A method and system that incorporates human recording with a TTS system to generate synthesized speech with high quality by searching over a database of pre-recorded utterances to select an utterance best matching text content to be synthesized into speech; dividing the best-matched utterance into a plurality of segments to generate remaining segments that are the same as corresponding parts of the text content and difference segments that are different from corresponding parts of the text content; synthesizing speech for the parts of the text content corresponding to the difference segments; and splicing the synthesized speech segments with the remaining segments of the best-matched utterance.

Description

TECHNICAL FIELD OF THE INVENTION
The present invention relates to speech synthesis technologies, particularly, to a method and system for incorporating human recording with a Text to Speech (TTS) system to generate high-quality synthesized speech.

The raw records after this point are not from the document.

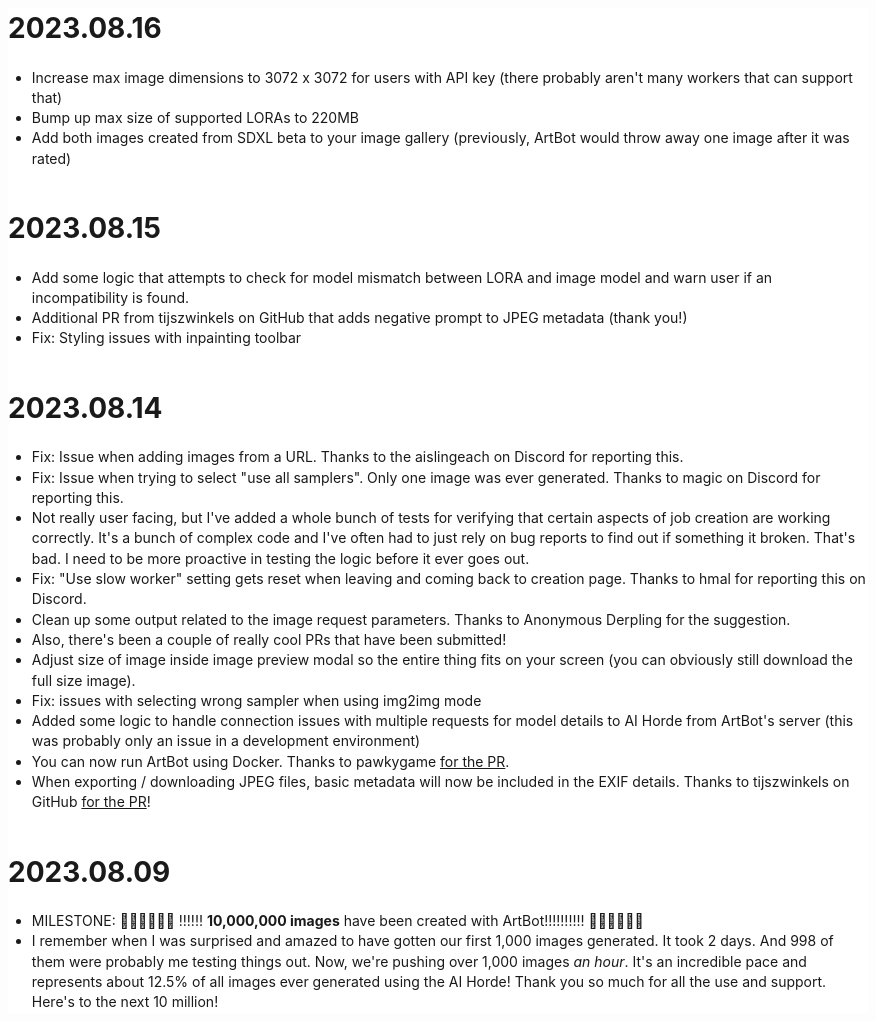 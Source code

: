 # 2023.08.16

- Increase max image dimensions to 3072 x 3072 for users with API key (there probably aren't many workers that can support that)
- Bump up max size of supported LORAs to 220MB
- Add both images created from SDXL beta to your image gallery (previously, ArtBot would throw away one image after it was rated)

# 2023.08.15

- Add some logic that attempts to check for model mismatch between LORA and image model and warn user if an incompatibility is found.
- Additional PR from tijszwinkels on GitHub that adds negative prompt to JPEG metadata (thank you!)
- Fix: Styling issues with inpainting toolbar

# 2023.08.14

- Fix: Issue when adding images from a URL. Thanks to the aislingeach on Discord for reporting this.
- Fix: Issue when trying to select "use all samplers". Only one image was ever generated. Thanks to magic on Discord for reporting this.
- Not really user facing, but I've added a whole bunch of tests for verifying that certain aspects of job creation are working correctly. It's a bunch of complex code and I've often had to just rely on bug reports to find out if something it broken. That's bad. I need to be more proactive in testing the logic before it ever goes out.
- Fix: "Use slow worker" setting gets reset when leaving and coming back to creation page. Thanks to hmal for reporting this on Discord.
- Clean up some output related to the image request parameters. Thanks to Anonymous Derpling for the suggestion.
- Also, there's been a couple of really cool PRs that have been submitted!
- Adjust size of image inside image preview modal so the entire thing fits on your screen (you can obviously still download the full size image).
- Fix: issues with selecting wrong sampler when using img2img mode
- Added some logic to handle connection issues with multiple requests for model details to AI Horde from ArtBot's server (this was probably only an issue in a development environment)
- You can now run ArtBot using Docker. Thanks to pawkygame [for the PR](https://github.com/daveschumaker/artbot-for-stable-diffusion/pull/142).
- When exporting / downloading JPEG files, basic metadata will now be included in the EXIF details. Thanks to tijszwinkels on GitHub [for the PR](https://github.com/daveschumaker/artbot-for-stable-diffusion/pull/147)!

# 2023.08.09

- MILESTONE: 🎉🎉🎉🎉🎉🎉 ‼️‼️‼️ **10,000,000 images** have been created with ArtBot!!!!‼️‼️‼️ 🎉🎉🎉🎉🎉🎉
- I remember when I was surprised and amazed to have gotten our first 1,000 images generated. It took 2 days. And 998 of them were probably me testing things out. Now, we're pushing over 1,000 images _an hour_. It's an incredible pace and represents about 12.5% of all images ever generated using the AI Horde! Thank you so much for all the use and support. Here's to the next 10 million!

BACKGROUND OF THE INVENTION
Speech is the most convenient way for humans to communicate with each other. With the development of speech technology, speech has become the most convenient interface between humans and machines/computers. The speech technology mainly includes speech recognition and text-to-speech (TTS) technologies.
The existing TTS systems, such as formant and small-corpus concatenative TTS systems, deliver speech with a quality that is unacceptable to most listeners. Recent development in large-corpus concatenative TTS systems makes synthesized speech more acceptable, enabling human-machine interactive systems to have wider applications. With the improvement of the TTS systems' quality, various human-machine interactive systems, such as e-mail readers, news readers, in-car information systems, etc., have become feasible.
However, with the wider and wider application of various human-machine interactive systems, people hope to have the speech output quality of these human-machine interactive systems further improved through research on TTS systems.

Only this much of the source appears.